Published February 18th, 2010
Last Updated May 7th, 2018


5 Replies to “1953 Gallery Promotional Booklet”

  1. The failure to sell “GALLERY” was a turning point for “Tony” Miner (as he was known by his friends and those in the industry). He began to lose ground at NBC, and, besides “MEDIC”, ended up producing a filmed Western anthology for the network, “FRONTIER”, on Sunday nights at 7:30pm(et). It just couldn’t compete against CBS’ powerhouse combo of “THE JACK BENNY PROGRAM” and “PRIVATE SECRETARY”, and went off after one season, in 1956. This was during the period when “Pat” Weaver was moved out of the network, and other executives preferred playing “big money games” in prime-time (like “THE BIG SURPRISE”), with live anthlogy series losing ground. His experience as a member of “Unit 4”, the production outfit that was responsible for “THE KAISER ALUMINUM HOUR” in 1956-’57, was devastating. Henry Kaiser didn’t care for the program’s “realistic” plays, and interferred in the show’s creative process, causing Miner to quit. Kaiser cancelled the show at the end of the season to sponsor “MAVERICK” on ABC in the fall of 1957 {Kaiser said somethng like this to the remaining “Unit 4” producers in early 1957- “No one is watching your goddamn depressing dramas, and what’s more, they’re not Americana-oriented. They’re downright offensive!”/”To offend no one is to stimulate no one.”/”The only thing I care about is stimulating sales of MY aluminum. You’re not doing it, so you’re fired!!!”}.

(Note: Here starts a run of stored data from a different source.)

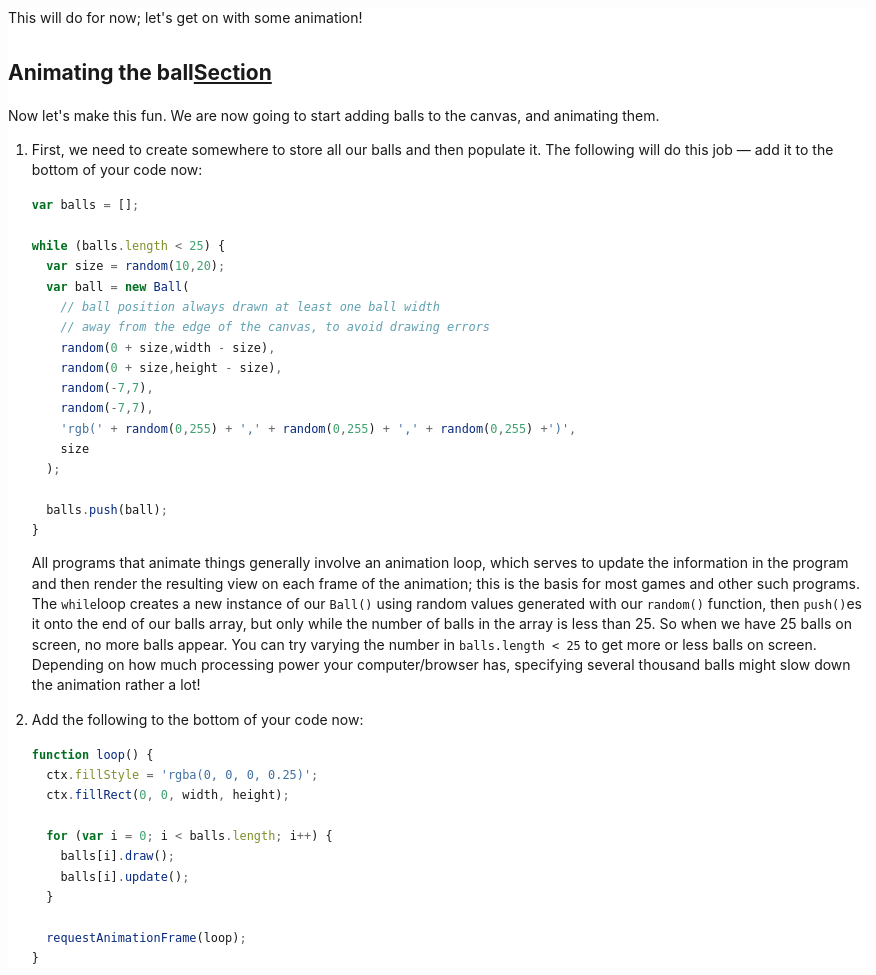 This will do for now; let's get on with some animation!

## Animating the ball[Section](https://developer.mozilla.org/en-US/docs/Learn/JavaScript/Objects/Object_building_practice#Animating_the_ball)

Now let's make this fun. We are now going to start adding balls to the canvas, and animating them.

1. First, we need to create somewhere to store all our balls and then populate it. The following will do this job — add it to the bottom of your code now:

   ```js
   var balls = [];
   
   while (balls.length < 25) {
     var size = random(10,20);
     var ball = new Ball(
       // ball position always drawn at least one ball width
       // away from the edge of the canvas, to avoid drawing errors
       random(0 + size,width - size),
       random(0 + size,height - size),
       random(-7,7),
       random(-7,7),
       'rgb(' + random(0,255) + ',' + random(0,255) + ',' + random(0,255) +')',
       size
     );
   
     balls.push(ball);
   }
   ```

   All programs that animate things generally involve an animation loop, which serves to update the information in the program and then render the resulting view on each frame of the animation; this is the basis for most games and other such programs. The `while`loop creates a new instance of our `Ball()` using random values generated with our `random()` function, then `push()`es it onto the end of our balls array, but only while the number of balls in the array is less than 25. So when we have 25 balls on screen, no more balls appear. You can try varying the number in `balls.length < 25` to get more or less balls on screen. Depending on how much processing power your computer/browser has, specifying several thousand balls might slow down the animation rather a lot!

2. Add the following to the bottom of your code now:

   ```js
   function loop() {
     ctx.fillStyle = 'rgba(0, 0, 0, 0.25)';
     ctx.fillRect(0, 0, width, height);
   
     for (var i = 0; i < balls.length; i++) {
       balls[i].draw();
       balls[i].update();
     }
   
     requestAnimationFrame(loop);
   }
   ```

    Miner’s last hurrah was “THE PLAY OF THE WEEK” (1959-’61), a syndicated series of taped “prestiege” dramas that he was proud to have been associated with. NO sponsor ever interferred with the series’ production.

    I suspect, IF it had become a series, “GALLERY” would have been cancelled after a single season.

  2. It wasn’t the first time Henry J. Kaiser issued an ultimatum: When Kaiser agreed to sponsor “MAVERICK” in 1957, it was only for half-sponsorship, and Kaiser threatened to pull out if the show’s ratings were poor by the end of the year. Fortunately for ABC and Kaiser, “MAVERICK” became a hit against Steve Allen and Ed Sullivan. I suspect it was because the James Garner western parody wasn’t (in Kaiser’s words) “goddamn depressing.” But I guess it didn’t sell a lot of Kaiser Quilted Foil either.

  3. I don’t know if Kaiser actually mentioned the words “goddamn depressing”- I merely suggested he COULD have used them when firing “Unit 4” from “THE KAISER ALUMINUM HOUR”. Apparently, he was convinced to sponsor “MAVERICK” because it wasn’t “depressing”, and it was exactly the kind of “Americana-oriented” program he wanted to sustain [although there WAS a sly amount of satire involved, as “Bret Maverick” was a Western “card sharp” and “hustler”, who often looked out more for himself than the people he became involved with]. Even though “MAVERICK” was a success in its inital seasons, sales of Kaiser Aluminum Foil were “mediocre”…until Stan Freberg created the “Clark Smathers” ad campaign for them in 1958 (the story behind those ads were recalled by Stan in his autobiography, “It Only Hurts When I Laugh”). The Kaiser executives who hired Freberg didn’t tell Henry Kaiser about the new approach to selling Kaiser Foil until AFTER the first commercial appeared [he was up in Canada on a hunting trip when it aired on “MAVERICK”]- initially, he was outraged that his favorite advertsing icons, “The Kaiser Kid” and “Quilty the Horse”, were replaced by an animated salesman who hit grocers on the head with a mallet for not stocking enough Kaiser Foil. Sales, however, dramatically improved to the point where he begrudgingly accepted them.

  4. Interesting that one of the scripts mentioned in this promo piece is “I Led 3 Lives” by Herbert Philbrick. This would be turned into a Ziv syndicated series from 1953 to 1956 and is based on the experiences of an advertising exec that infiltrated the Communist Party in the 1940s on behalf of the FBI. Gene Roddenberry was one of the writers on the series.

    I wonder if Philbrick’s deal with Ziv came about after “Gallery” didn’t get off the ground.

    It also mentions “Diary of a Young Girl” by Anne Frank. The book was turned into a hit play in 1955, which led to the 20th Century Fox film later in the decade. Was Anne Frank the subject of any live anthology series in the 50s before the Broadway play opened?